▸ Work to complete
Line by line, transcribe the data shown below.

▸ Supplied information

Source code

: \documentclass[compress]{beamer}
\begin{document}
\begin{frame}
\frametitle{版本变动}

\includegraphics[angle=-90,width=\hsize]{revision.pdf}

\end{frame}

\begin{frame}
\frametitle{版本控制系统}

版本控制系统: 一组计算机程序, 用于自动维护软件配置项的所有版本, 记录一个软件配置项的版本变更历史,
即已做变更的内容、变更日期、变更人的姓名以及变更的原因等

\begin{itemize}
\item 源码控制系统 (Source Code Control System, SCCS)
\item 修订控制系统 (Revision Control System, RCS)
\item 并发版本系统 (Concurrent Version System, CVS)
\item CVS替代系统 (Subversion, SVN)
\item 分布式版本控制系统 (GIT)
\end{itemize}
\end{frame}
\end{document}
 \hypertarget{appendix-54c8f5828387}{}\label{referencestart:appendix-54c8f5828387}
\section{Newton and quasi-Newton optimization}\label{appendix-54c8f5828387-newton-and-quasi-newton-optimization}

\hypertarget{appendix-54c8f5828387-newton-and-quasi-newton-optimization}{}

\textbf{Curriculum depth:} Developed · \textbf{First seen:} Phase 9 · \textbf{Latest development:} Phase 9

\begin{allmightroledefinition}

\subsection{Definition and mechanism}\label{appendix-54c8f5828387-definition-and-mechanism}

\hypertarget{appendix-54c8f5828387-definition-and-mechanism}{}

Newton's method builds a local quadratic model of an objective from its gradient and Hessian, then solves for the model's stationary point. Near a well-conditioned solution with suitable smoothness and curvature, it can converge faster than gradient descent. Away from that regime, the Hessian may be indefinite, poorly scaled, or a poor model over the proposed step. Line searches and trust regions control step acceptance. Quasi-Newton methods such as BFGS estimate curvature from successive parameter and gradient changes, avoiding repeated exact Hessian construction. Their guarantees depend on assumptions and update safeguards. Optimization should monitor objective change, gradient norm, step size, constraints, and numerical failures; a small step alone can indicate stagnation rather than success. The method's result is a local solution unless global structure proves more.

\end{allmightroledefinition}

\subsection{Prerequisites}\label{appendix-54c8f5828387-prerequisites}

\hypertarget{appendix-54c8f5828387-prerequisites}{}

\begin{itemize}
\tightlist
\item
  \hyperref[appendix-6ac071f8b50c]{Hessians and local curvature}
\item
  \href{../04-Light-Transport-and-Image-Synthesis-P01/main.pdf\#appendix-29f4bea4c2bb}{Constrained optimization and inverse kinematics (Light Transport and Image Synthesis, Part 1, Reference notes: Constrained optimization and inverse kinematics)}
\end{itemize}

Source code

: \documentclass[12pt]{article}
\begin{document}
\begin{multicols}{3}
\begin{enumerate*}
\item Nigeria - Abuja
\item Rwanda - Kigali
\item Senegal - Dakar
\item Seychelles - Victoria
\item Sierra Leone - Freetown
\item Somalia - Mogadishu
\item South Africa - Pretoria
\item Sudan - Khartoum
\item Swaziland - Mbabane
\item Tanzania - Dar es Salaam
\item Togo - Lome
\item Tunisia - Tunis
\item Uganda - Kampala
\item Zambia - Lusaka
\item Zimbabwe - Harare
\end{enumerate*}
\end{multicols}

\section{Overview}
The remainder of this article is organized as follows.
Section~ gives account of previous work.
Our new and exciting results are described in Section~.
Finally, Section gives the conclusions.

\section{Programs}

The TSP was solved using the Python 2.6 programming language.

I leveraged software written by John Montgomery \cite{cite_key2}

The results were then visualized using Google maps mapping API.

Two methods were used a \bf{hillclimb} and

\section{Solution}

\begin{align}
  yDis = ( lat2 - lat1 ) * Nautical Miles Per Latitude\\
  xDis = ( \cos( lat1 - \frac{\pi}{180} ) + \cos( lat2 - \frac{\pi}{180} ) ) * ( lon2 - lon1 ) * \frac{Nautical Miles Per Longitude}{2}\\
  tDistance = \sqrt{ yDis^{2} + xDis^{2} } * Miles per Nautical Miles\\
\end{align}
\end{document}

▸ Result
Source code

: \documentclass[compress]{beamer}
\begin{document}
\begin{frame}
\frametitle{版本变动}

\includegraphics[angle=-90,width=\hsize]{revision.pdf}

\end{frame}

\begin{frame}
\frametitle{版本控制系统}

版本控制系统: 一组计算机程序, 用于自动维护软件配置项的所有版本, 记录一个软件配置项的版本变更历史,
即已做变更的内容、变更日期、变更人的姓名以及变更的原因等

\begin{itemize}
\item 源码控制系统 (Source Code Control System, SCCS)
\item 修订控制系统 (Revision Control System, RCS)
\item 并发版本系统 (Concurrent Version System, CVS)
\item CVS替代系统 (Subversion, SVN)
\item 分布式版本控制系统 (GIT)
\end{itemize}
\end{frame}
\end{document}
 \hypertarget{appendix-54c8f5828387}{}\label{referencestart:appendix-54c8f5828387}
\section{Newton and quasi-Newton optimization}\label{appendix-54c8f5828387-newton-and-quasi-newton-optimization}

\hypertarget{appendix-54c8f5828387-newton-and-quasi-newton-optimization}{}

\textbf{Curriculum depth:} Developed · \textbf{First seen:} Phase 9 · \textbf{Latest development:} Phase 9

\begin{allmightroledefinition}

\subsection{Definition and mechanism}\label{appendix-54c8f5828387-definition-and-mechanism}

\hypertarget{appendix-54c8f5828387-definition-and-mechanism}{}

Newton's method builds a local quadratic model of an objective from its gradient and Hessian, then solves for the model's stationary point. Near a well-conditioned solution with suitable smoothness and curvature, it can converge faster than gradient descent. Away from that regime, the Hessian may be indefinite, poorly scaled, or a poor model over the proposed step. Line searches and trust regions control step acceptance. Quasi-Newton methods such as BFGS estimate curvature from successive parameter and gradient changes, avoiding repeated exact Hessian construction. Their guarantees depend on assumptions and update safeguards. Optimization should monitor objective change, gradient norm, step size, constraints, and numerical failures; a small step alone can indicate stagnation rather than success. The method's result is a local solution unless global structure proves more.

\end{allmightroledefinition}

\subsection{Prerequisites}\label{appendix-54c8f5828387-prerequisites}

\hypertarget{appendix-54c8f5828387-prerequisites}{}

\begin{itemize}
\tightlist
\item
  \hyperref[appendix-6ac071f8b50c]{Hessians and local curvature}
\item
  \href{../04-Light-Transport-and-Image-Synthesis-P01/main.pdf\#appendix-29f4bea4c2bb}{Constrained optimization and inverse kinematics (Light Transport and Image Synthesis, Part 1, Reference notes: Constrained optimization and inverse kinematics)}
\end{itemize}

Source code

: \documentclass[12pt]{article}
\begin{document}
\begin{multicols}{3}
\begin{enumerate*}
\item Nigeria - Abuja
\item Rwanda - Kigali
\item Senegal - Dakar
\item Seychelles - Victoria
\item Sierra Leone - Freetown
\item Somalia - Mogadishu
\item South Africa - Pretoria
\item Sudan - Khartoum
\item Swaziland - Mbabane
\item Tanzania - Dar es Salaam
\item Togo - Lome
\item Tunisia - Tunis
\item Uganda - Kampala
\item Zambia - Lusaka
\item Zimbabwe - Harare
\end{enumerate*}
\end{multicols}

\section{Overview}
The remainder of this article is organized as follows.
Section~ gives account of previous work.
Our new and exciting results are described in Section~.
Finally, Section gives the conclusions.

\section{Programs}

The TSP was solved using the Python 2.6 programming language.

I leveraged software written by John Montgomery \cite{cite_key2}

The results were then visualized using Google maps mapping API.

Two methods were used a \bf{hillclimb} and

\section{Solution}

\begin{align}
  yDis = ( lat2 - lat1 ) * Nautical Miles Per Latitude\\
  xDis = ( \cos( lat1 - \frac{\pi}{180} ) + \cos( lat2 - \frac{\pi}{180} ) ) * ( lon2 - lon1 ) * \frac{Nautical Miles Per Longitude}{2}\\
  tDistance = \sqrt{ yDis^{2} + xDis^{2} } * Miles per Nautical Miles\\
\end{align}
\end{document}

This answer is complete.